Decision Trees & Random Forests
Our September 2020 meetup was on the topic of Decision Trees & Random Forests. It featured three presentations on the topic of tree-based models in R:
Hierarchical clustering in R (Kavana Rudresh)
treeheatr
- an R package to create interpretable decision tree visualizations (Trang Le)Decision trees vs. random forests (Karla Fettich)
#RLadies Join us today at 6pm for our September event! We are excited to have a line-up of presenters @trang1618 @kfettich @kavana_rudresh to share how to engage with tree-based methods in R.https://t.co/iCTY8n6Hub
— R-Ladies Philly (@RLadiesPhilly) September 15, 2020
Hierarchical clustering in R
Our first presenter was Kavana Rudresh, Enterprise Business Intelligence Manager for Strategic Analytics at Comcast Corporation. Materials from Kavana’s presentation are available here.

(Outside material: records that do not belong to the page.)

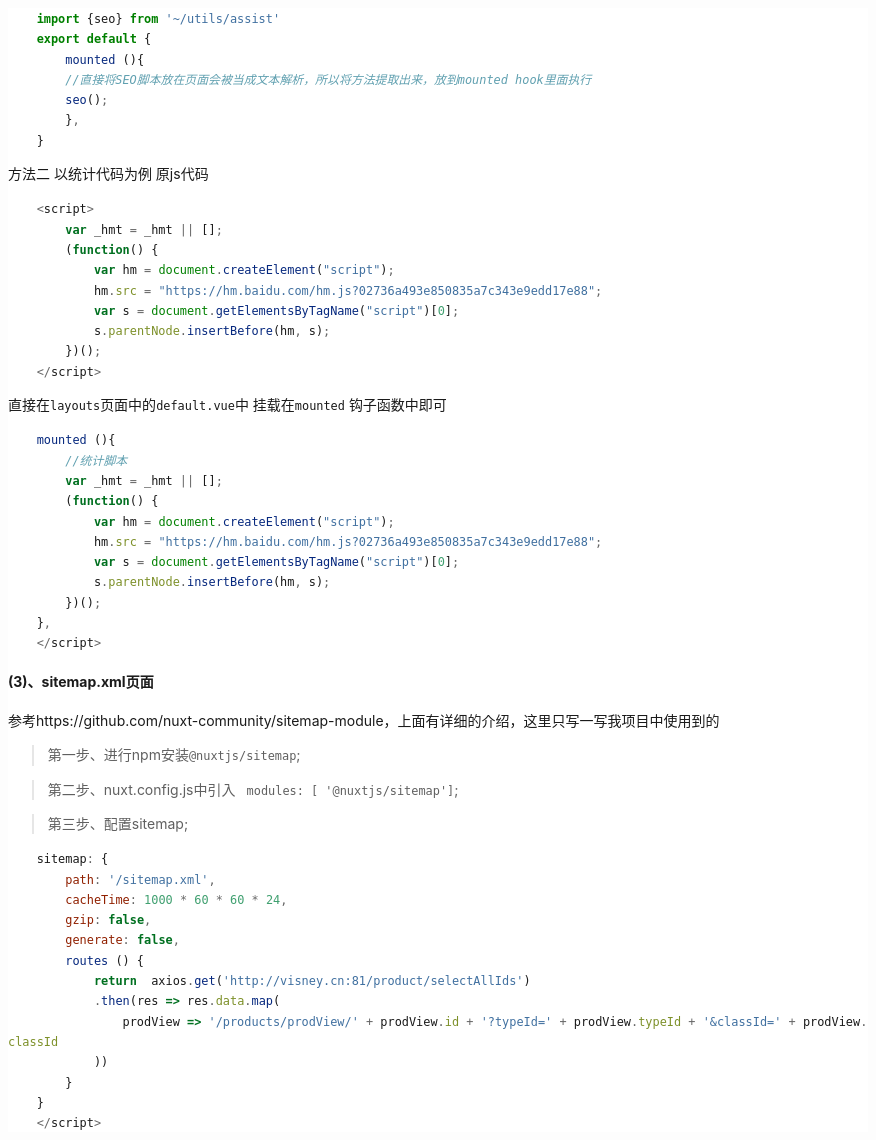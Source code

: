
``` javascript
    import {seo} from '~/utils/assist'
    export default {
        mounted (){
        //直接将SEO脚本放在页面会被当成文本解析，所以将方法提取出来，放到mounted hook里面执行
        seo();
        },
    }
```
方法二
以统计代码为例
原js代码

``` javascript
    <script>
        var _hmt = _hmt || [];
        (function() {
            var hm = document.createElement("script");
            hm.src = "https://hm.baidu.com/hm.js?02736a493e850835a7c343e9edd17e88";
            var s = document.getElementsByTagName("script")[0]; 
            s.parentNode.insertBefore(hm, s);
        })();
    </script>
```
直接在`layouts`页面中的`default.vue`中
挂载在`mounted` 钩子函数中即可
``` javascript
    mounted (){
        //统计脚本
        var _hmt = _hmt || [];
        (function() {
            var hm = document.createElement("script");
            hm.src = "https://hm.baidu.com/hm.js?02736a493e850835a7c343e9edd17e88";
            var s = document.getElementsByTagName("script")[0]; 
            s.parentNode.insertBefore(hm, s);
        })();    
    },
    </script>
```
#### (3)、sitemap.xml页面

参考https://github.com/nuxt-community/sitemap-module，上面有详细的介绍，这里只写一写我项目中使用到的

>第一步、进行npm安装`@nuxtjs/sitemap`;

>第二步、nuxt.config.js中引入  ` modules: [ '@nuxtjs/sitemap']`;

>第三步、配置sitemap;
``` javascript
    sitemap: {
        path: '/sitemap.xml',
        cacheTime: 1000 * 60 * 60 * 24,
        gzip: false,
        generate: false,
        routes () {
            return  axios.get('http://visney.cn:81/product/selectAllIds')
            .then(res => res.data.map(
                prodView => '/products/prodView/' + prodView.id + '?typeId=' + prodView.typeId + '&classId=' + prodView.classId
            ))
        }
    }
    </script>
```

Kavana explained some key concepts within clustering, before focusing on hierarchical algorithms. Within hierarchical clustering, she discussed the distinction between bottom-up (agglomerative/additive) and top-down (divisive) types, before moving on to questions of how to measure similarity and how to choose the number of clusters.
Kavana also walked us through a script which employs some of these techniques with mall customer data and discussed tips for using clustering techniques with messy real-world data.
In the discussion period we talked a bit about how dendrograms can be misinterpreted; it is important to look at where leaves join rather than how they are arranged relative to each other. One suggestion was to visualize a baby’s crib mobile, where the branches can rotate without changing the structural relationship between the leaves.
treeheatr
- an R package to create interpretable decision tree visualizations
Trang Le is a postdoctoral fellow with Jason Moore at the Computational Genetics Lab, University of Pennsylvania. She’s the author and maintainer of 5 R packages and active contributor of the automated machine learning tool TPOT.
Trang’s presentation was about the package treeheatr
, which she authors and maintains. treeheatr
creates interpretable decision tree visualizations which incorporate a heatmap of the data at the tree’s leaf nodes. The presentation slides are available here and a recording of the presentation is available here. Trang started by reviewing some other options for visualizing decision tree models, before introducing treeheatr
and how to use it. A vignette is available here.
You can learn more about treeheatr
on the github website, in the github repository and on CRAN!
Decision trees vs. random forests
Karla works as Head of Algorithm Development at Orchestrall, where she leads behavioral data analytics efforts and predictive model development for healthcare IT innovation. She is also an organizer of R-Ladies Philly!
Karla provided an introduction to random forests. Karla’s slides are available here and recording of her presentation is available here. Her presentation included some background on decision trees versus random forests, an explanation of how random forest algorithms work at a high level, as well as some discussion of advantages and disadvantages of the approach.
Karla also walked through an implementation with some fictitious data - a case of the Mondays - and highlighted some “gotchas” to watch out for.
Thank you
Many thanks to our fantastic presenters, Kavana, Trang, and Karla, and to R-Ladies Global for making the virtual event possible via Zoom.